Expansive storytelling in Pokemon games is a relatively new addition to the long running series. Beginning in 1998, the series has mainly focused on getting from point A to point B, having an epic gym encounter (boss fight) and perhaps nabbing some rare pokemon and battling some random trainers along the way. As the series evolved, so too did the worlds we journeyed in, from Kanto to Johto to Kalos and Galar and back again. As a coming of age tale about a youth traveling the world with their newly caught pokemon, the narrative worked, however, it rarely deviated from that tried and true formula, narratively or gameplay wise.
Currently in its ninth generation, the Paldea region featured in Pokemon Scarlet/Violet has seen perhaps the most advancement in storytelling and narrative development in years from the mainline Pokemon franchise, with its partner pokemon serving as a true narrative element and a story that goes beyond the team based rivalries to strike at the very core of the game itself (both figuratively and literally). Perhaps that’s why The Teal Mask, even though it’s a more tightly focused, more linear adventure, feels like a bit of a let down.
Your introduction to The Teal Mask is an urgent phone call asking you to report back to the academy (which you can ignore until you’re good and ready). As part of a cultural exchange program, you and several of your academy classmates are off to the exciting Kitakami region. Kitakami is fairly rural and generally sparse, with a few forests and lakes plopped down at various points for good measure. Your main port of call is Mossui Town, where you arrive just in time for The Festival of Masks.
While the story may be a bit on the light side, one of the highlights of the expansion are the characters. While your fellow academy students that accompany you to Kitakami might be about as exciting as a wooden pokeball, the other supporting cast includes standouts such as the brother and sister duo Carmine and Kieran, who hail from rival school Blueberry Academy which promises to be featured more in the forthcoming expansion, The Indigo Disk.
During your stay in Kitakami, you’ll drink in the local lore and embark on a mini cultural appreciation tour, learning the history of the region and its people.

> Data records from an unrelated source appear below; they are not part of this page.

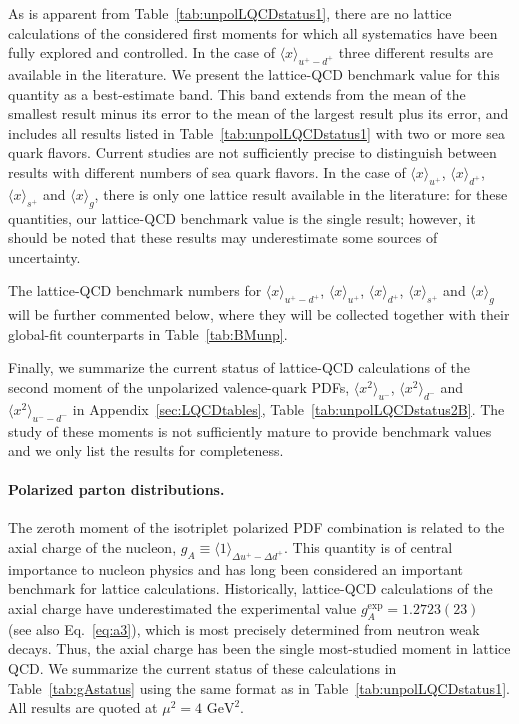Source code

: 
As is apparent from Table~\ref{tab:unpolLQCDstatus1}, there are no lattice 
calculations of the considered first moments for which all systematics 
have been fully explored and controlled.  
%
In the case of $\langle x\rangle_{u^+-d^+}$ three different results are available 
in the literature.
%
We present the lattice-QCD benchmark value for this quantity 
as a best-estimate band.
% 
This band extends from the mean of the smallest result minus its error 
to the mean of the largest result plus its error, and includes all results 
listed in Table~\ref{tab:unpolLQCDstatus1} with two or more sea 
quark flavors.
%
Current studies are not sufficiently precise to distinguish between 
results with different numbers of sea quark flavors.
%
In the case of $\langle x \rangle_{u^+}$, $\langle x \rangle_{d^+}$, 
$\langle x \rangle_{s^+}$ and $\langle x \rangle_g$, there is only one
lattice result available in the literature:
for these quantities, our lattice-QCD benchmark value is the single result; 
however, it should be noted that these results may underestimate some sources 
of uncertainty. 

The lattice-QCD benchmark numbers for $\langle x\rangle_{u^+-d^+}$,
$\langle x \rangle_{u^+}$, $\langle x \rangle_{d^+}$, 
$\langle x \rangle_{s^+}$ and $\langle x \rangle_g$ will be further
commented below, where they will be collected together with their 
global-fit counterparts in Table~\ref{tab:BMunp}.

Finally, we summarize the current status of lattice-QCD calculations of the 
second moment of the unpolarized valence-quark PDFs, 
$\langle x^2 \rangle_{u^-}$, $\langle x^2 \rangle_{d^-}$ and 
$\langle x^2\rangle_{u^--d^-}$ in Appendix~\ref{sec:LQCDtables},
Table~\ref{tab:unpolLQCDstatus2B}.
% 
The study of these moments is not sufficiently mature to provide benchmark 
values and we only list the results for completeness.

\paragraph{Polarized parton distributions.}
The zeroth moment of the isotriplet polarized PDF combination is related to the 
axial charge of the nucleon, $g_A\equiv \langle 1\rangle_{\Delta u^+-\Delta d^+}$.
%
This quantity is of central importance to nucleon physics and has long been 
considered an important benchmark for lattice calculations. 
%
Historically, lattice-QCD calculations of the axial charge have underestimated 
the experimental value $g_A^{\mathrm{exp}} = 1.2723(23)$~\cite{Olive:2016xmw}
(see also Eq.~\eqref{eq:a3}), 
which is most precisely determined from neutron weak decays. 
%
Thus, the axial charge has been the single most-studied moment in lattice QCD.
%
We summarize the current status of these calculations in 
Table~\ref{tab:gAstatus} using the same format as in 
Table~\ref{tab:unpolLQCDstatus1}.
%
All results are quoted at $\mu^2=4\mbox{ GeV}^2$.

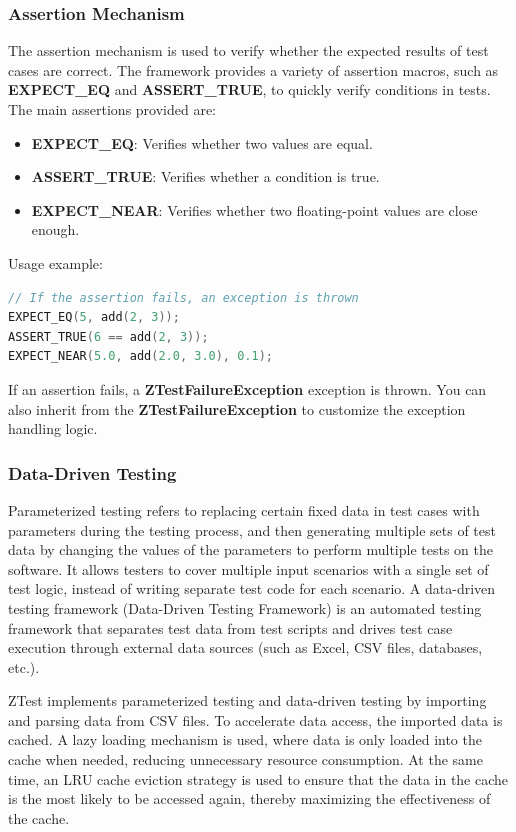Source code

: \documentclass{article}
\begin{document}
\subsubsection{Assertion Mechanism}
The assertion mechanism is used to verify whether the expected results of test cases are correct. The framework provides a variety of assertion macros, such as \textbf{EXPECT\_EQ} and \textbf{ASSERT\_TRUE}, to quickly verify conditions in tests.
The main assertions provided are:
\begin{itemize}
    \item \textbf{EXPECT\_EQ}: Verifies whether two values are equal.
    \item \textbf{ASSERT\_TRUE}: Verifies whether a condition is true.
    \item \textbf{EXPECT\_NEAR}: Verifies whether two floating-point values are close enough.
\end{itemize}
Usage example:
\begin{framed}

    \begin{lstlisting}[language=C++]
// If the assertion fails, an exception is thrown
EXPECT_EQ(5, add(2, 3));
ASSERT_TRUE(6 == add(2, 3));
EXPECT_NEAR(5.0, add(2.0, 3.0), 0.1);
\end{lstlisting}
\end{framed}

If an assertion fails, a \textbf{ZTestFailureException} exception is thrown. You can also inherit from the \textbf{ZTestFailureException} to customize the exception handling logic.
\subsubsection{Data-Driven Testing}
Parameterized testing refers to replacing certain fixed data in test cases with parameters during the testing process, and then generating multiple sets of test data by changing the values of the parameters to perform multiple tests on the software. It allows testers to cover multiple input scenarios with a single set of test logic, instead of writing separate test code for each scenario.
A data-driven testing framework (Data-Driven Testing Framework) is an automated testing framework that separates test data from test scripts and drives test case execution through external data sources (such as Excel, CSV files, databases, etc.).

ZTest implements parameterized testing and data-driven testing by importing and parsing data from CSV files. To accelerate data access, the imported data is cached. A lazy loading mechanism is used, where data is only loaded into the cache when needed, reducing unnecessary resource consumption. At the same time, an LRU cache eviction strategy is used to ensure that the data in the cache is the most likely to be accessed again, thereby maximizing the effectiveness of the cache.
\end{document}
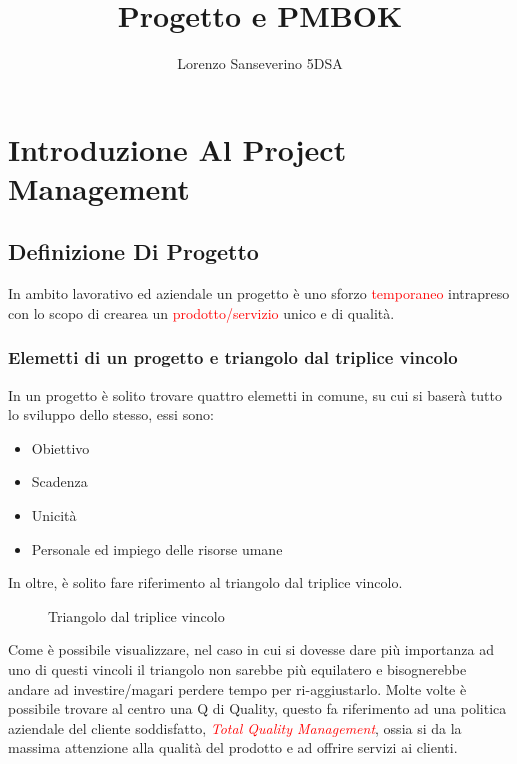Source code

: \documentclass{report}
\title{Progetto e PMBOK}
\author{Lorenzo Sanseverino 5DSA}
\begin{document}
\tableofcontents
\maketitle




\chapter{Introduzione Al Project Management}
\section{Definizione Di Progetto}

In ambito lavorativo ed aziendale un progetto è uno sforzo \textcolor{red}{temporaneo} intrapreso con lo scopo di crearea un \textcolor{red}{prodotto/servizio} unico e di qualità. 

\subsection{Elemetti di un progetto e triangolo dal triplice vincolo}
In un progetto è solito trovare quattro elemetti in comune, su cui si baserà tutto lo sviluppo dello stesso, essi sono:

\begin{itemize}
\item Obiettivo
\item Scadenza
\item Unicità
\item Personale ed impiego delle risorse umane
\end{itemize}

In oltre, è solito fare riferimento al triangolo dal triplice vincolo.
\begin{figure}[h]
\caption{Triangolo dal triplice vincolo}
\label{t}
\end{figure}
Come è possibile visualizzare, nel caso in cui si dovesse dare più importanza ad uno di questi vincoli il triangolo non sarebbe più equilatero e bisognerebbe andare ad investire/magari perdere tempo per ri-aggiustarlo.
Molte volte è possibile trovare al centro una Q di Quality, questo fa riferimento ad una politica aziendale del cliente soddisfatto, \textit{\textcolor{red}{Total Quality Management}}, ossia si da la massima attenzione alla qualità del prodotto e ad offrire servizi ai clienti.
\end{document}
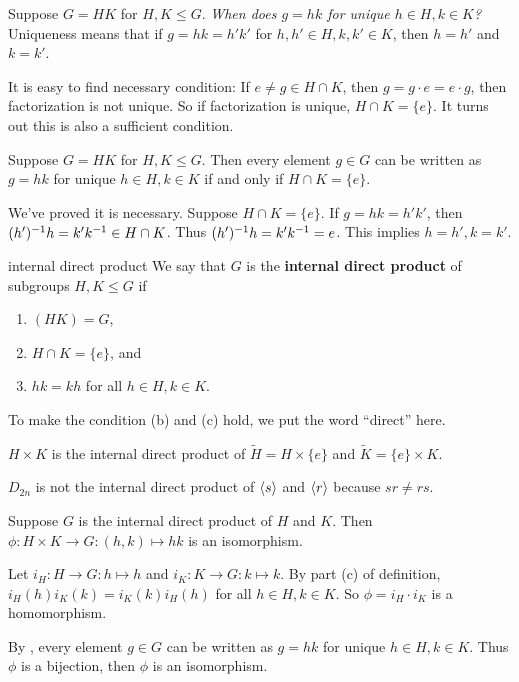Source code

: Suppose $G=HK$ for $H,K\le G$. \textit{When does $g=hk$ for unique $h\in H,k\in K$?} Uniqueness means that if $g=hk=h'k'$ for $h,h'\in H,k,k'\in K$, then $h=h'$ and $k=k'$.

It is easy to find necessary condition: If $e\ne g\in H\cap K$, then $g=g\cdot e= e\cdot g$, then factorization is not unique. So if factorization is unique, $H\cap K=\{e\}$. It turns out this is also a sufficient condition.

\begin{lemma}
Suppose $G=HK$ for $H,K\le G$. Then every element $g\in G$ can be written as $g=hk$ for unique $h\in H,k\in K$ if and only if $H\cap K=\{e\}$.
\end{lemma}

\begin{pf}
We've proved it is necessary. Suppose $H\cap K=\{e\}$. If $g=hk=h'k'$, then $(h')^{-1} h = k'k^{-1}\in H\cap K$. Thus $(h')^{-1} h = k'k^{-1} =e$. This implies $h=h',k=k'$.
\end{pf}

\begin{defn}{internal direct product}
We say that $G$ is the \textbf{internal direct product} of subgroups $H,K\le G$ if 
\begin{enumerate}[label=(\alph*)]
\item $(HK)=G$,
\item $H\cap K=\{e\}$, and 
\item $hk=kh$ for all $h\in H,k\in K$.
\end{enumerate}
\end{defn}

\begin{remark}
To make the condition (b) and (c) hold, we put the word ``direct'' here.
\end{remark}

\begin{ex}
$H\times K$ is the internal direct product of $\tilde{H}=H\times \{e\}$ and $\tilde{K}=\{e\}\times K$.

$D_{2n}$ is not the internal direct product of $\left\langle s \right\rangle$ and $\left\langle r \right\rangle$ because $sr\ne rs$.
\end{ex}

\begin{thm}
Suppose $G$ is the internal direct product of $H$ and $K$. Then $\phi:H\times K\to G: (h,k)\mapsto hk$ is an isomorphism.
\end{thm}

\begin{pf}
Let $i_H:H\to G:h\mapsto h$ and $i_K:K\to G:k\mapsto k$. By part (c) of definition, $i_H(h)i_K(k) = i_K(k)i_H(h)$ for all $h\in H,k\in K$. So $\phi = i_H\cdot i_K$ is a homomorphism.

By , every element $g\in G$ can be written as $g=hk$ for unique $h\in H,k\in K$. Thus $\phi$ is a bijection, then $\phi$ is an isomorphism.
\end{pf}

There are a plethora of new pokemon to catch, most of which you’ve probably seen before. You’ll also find a variety of new customization options, such as clothing options, hairstyles and emotes. Your Rotom-Phone also gets an upgrade in the form of a selfie stick, giving you the option to snap pics from lots of additional angles.
The real star of the show here is chief antagonist and overall mischief maker Ogrepon, who in true Kitakami style, dons a variety of masks in order to change its type. It’s an interesting mechanic and certainly fits within the regional lore of the game but feels like little more than a novelty.
With a more focused narrative and an emphasis on meeting interesting characters, The Teal Mask does have some high points. It’s just a shame that it gets bogged down in a painfully short narrative and a lack of new or interesting pokemon inhabiting its sparse new region.